環境に対しての適応力もかなり高く、草原、森林、砂漠、沼地など、食べるものさえ確保できる場所なら、おおむねどんな場所にでも適応する柔軟さ、背中のコブに脂肪を蓄える能力で飢え・渇きにも強い。 また、異常にすら思えるほどのスタミナと鋭い嗅覚を誇り、弱った獲物をどこまでも追い続けることから、ことわざや民話などでは、「執念深さ」「頑健さ」といったイメージを表すものが多い。

アルナディール
ルグディール大陸に生息する、全長20mほどになる超大型肉食獣。古代より、強さや勇猛さの象徴として、武器や防具、建物の装飾、絵画などの題材とされてきており、アルナディールの恐ろしさ、生態系の頂点にいることを表した「獣王は万死の産物」という言葉は、ルグディール文明よりも更に古の時代から伝わってきたとされる。
「威嚇知らず」など、様々な呼称で呼ばれてきた。
アルナディールの大きな特徴である、頭部にある奇妙な形をしたものは、角のように見えるため、多くの人に角と呼ばれてきた(現代でもそう呼ぶ人は多い)のだが、実はトサカであり、基本的には、雌へのアピールのための飾りであるが、硬く、また、鋭い刃状になっているので、小さな獲物を素早く仕留める時に、武器として使うこともある。ただし、同種やヴァルドディール類、レルンといった超大型生物相手の場合は、もろすぎてとても戦いの武器にはならないので、使わない。

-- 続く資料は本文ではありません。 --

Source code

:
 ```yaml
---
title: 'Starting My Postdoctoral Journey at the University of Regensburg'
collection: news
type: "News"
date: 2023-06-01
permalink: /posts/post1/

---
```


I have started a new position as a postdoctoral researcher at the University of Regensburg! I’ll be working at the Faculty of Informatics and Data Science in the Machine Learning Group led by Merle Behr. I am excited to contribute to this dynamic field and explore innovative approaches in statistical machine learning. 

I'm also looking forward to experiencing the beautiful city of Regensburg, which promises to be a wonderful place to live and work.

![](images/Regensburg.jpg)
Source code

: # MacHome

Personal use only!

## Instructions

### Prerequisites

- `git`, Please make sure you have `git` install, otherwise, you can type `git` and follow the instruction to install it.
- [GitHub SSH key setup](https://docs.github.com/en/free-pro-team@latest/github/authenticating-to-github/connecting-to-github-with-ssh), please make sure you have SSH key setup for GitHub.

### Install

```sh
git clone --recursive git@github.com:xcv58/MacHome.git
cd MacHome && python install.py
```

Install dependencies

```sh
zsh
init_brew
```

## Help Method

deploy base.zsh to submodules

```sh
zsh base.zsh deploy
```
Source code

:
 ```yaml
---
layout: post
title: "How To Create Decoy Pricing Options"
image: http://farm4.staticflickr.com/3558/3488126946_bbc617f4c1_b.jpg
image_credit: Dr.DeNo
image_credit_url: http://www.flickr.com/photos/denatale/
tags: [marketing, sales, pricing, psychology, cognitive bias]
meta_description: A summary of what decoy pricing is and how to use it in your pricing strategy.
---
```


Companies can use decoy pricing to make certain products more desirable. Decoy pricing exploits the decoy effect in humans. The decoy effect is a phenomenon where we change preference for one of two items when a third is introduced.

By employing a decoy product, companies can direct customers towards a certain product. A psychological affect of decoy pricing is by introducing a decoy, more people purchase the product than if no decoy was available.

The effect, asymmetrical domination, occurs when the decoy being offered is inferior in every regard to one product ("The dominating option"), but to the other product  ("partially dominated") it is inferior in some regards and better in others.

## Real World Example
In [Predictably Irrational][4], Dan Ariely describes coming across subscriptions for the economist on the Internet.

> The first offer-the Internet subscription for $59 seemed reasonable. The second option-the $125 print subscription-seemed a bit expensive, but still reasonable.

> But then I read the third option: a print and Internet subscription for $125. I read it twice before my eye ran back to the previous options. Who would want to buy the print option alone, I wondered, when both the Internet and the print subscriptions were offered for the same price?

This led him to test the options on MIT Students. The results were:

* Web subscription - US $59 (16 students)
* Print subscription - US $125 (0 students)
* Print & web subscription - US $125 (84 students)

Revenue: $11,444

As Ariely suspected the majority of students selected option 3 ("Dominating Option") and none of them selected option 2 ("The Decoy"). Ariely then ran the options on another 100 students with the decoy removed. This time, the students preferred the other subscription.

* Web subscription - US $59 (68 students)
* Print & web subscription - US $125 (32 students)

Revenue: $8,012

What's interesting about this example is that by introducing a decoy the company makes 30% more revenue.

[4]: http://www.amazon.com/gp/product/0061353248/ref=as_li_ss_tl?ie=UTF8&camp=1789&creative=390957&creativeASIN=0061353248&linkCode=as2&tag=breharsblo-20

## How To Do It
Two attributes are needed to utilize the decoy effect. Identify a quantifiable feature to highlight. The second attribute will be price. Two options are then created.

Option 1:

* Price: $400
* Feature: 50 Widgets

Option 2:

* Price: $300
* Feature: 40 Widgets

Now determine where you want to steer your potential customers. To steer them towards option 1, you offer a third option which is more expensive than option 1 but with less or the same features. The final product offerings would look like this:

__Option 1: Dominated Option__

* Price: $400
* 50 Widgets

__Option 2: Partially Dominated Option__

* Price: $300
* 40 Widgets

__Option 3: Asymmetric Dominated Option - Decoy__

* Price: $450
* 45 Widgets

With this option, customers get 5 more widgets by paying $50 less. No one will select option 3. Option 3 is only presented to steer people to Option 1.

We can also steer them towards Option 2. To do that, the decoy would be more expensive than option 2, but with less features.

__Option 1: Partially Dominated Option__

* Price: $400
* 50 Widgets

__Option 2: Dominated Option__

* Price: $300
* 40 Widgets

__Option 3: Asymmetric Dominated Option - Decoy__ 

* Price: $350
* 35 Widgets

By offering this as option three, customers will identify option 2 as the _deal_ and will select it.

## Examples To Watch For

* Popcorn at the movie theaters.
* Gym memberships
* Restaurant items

この「角」は、古来、特にルグディール文明時代では、入手が非常に困難な、希少価値の極めて高いもののたとえになるほどで、もし手に入れれば、平民が他の方法では絶対に得られることのない莫大な富を手にすることができた。
世界横断都列車ルグディール駅前に、世界唯一のアルナディール専門の博物館である、アルナディール博物館があり、骨格や実物大の解剖学模型、実物大アニマトロニクス、アルナディールに関する工芸品や美術品などが展示されている。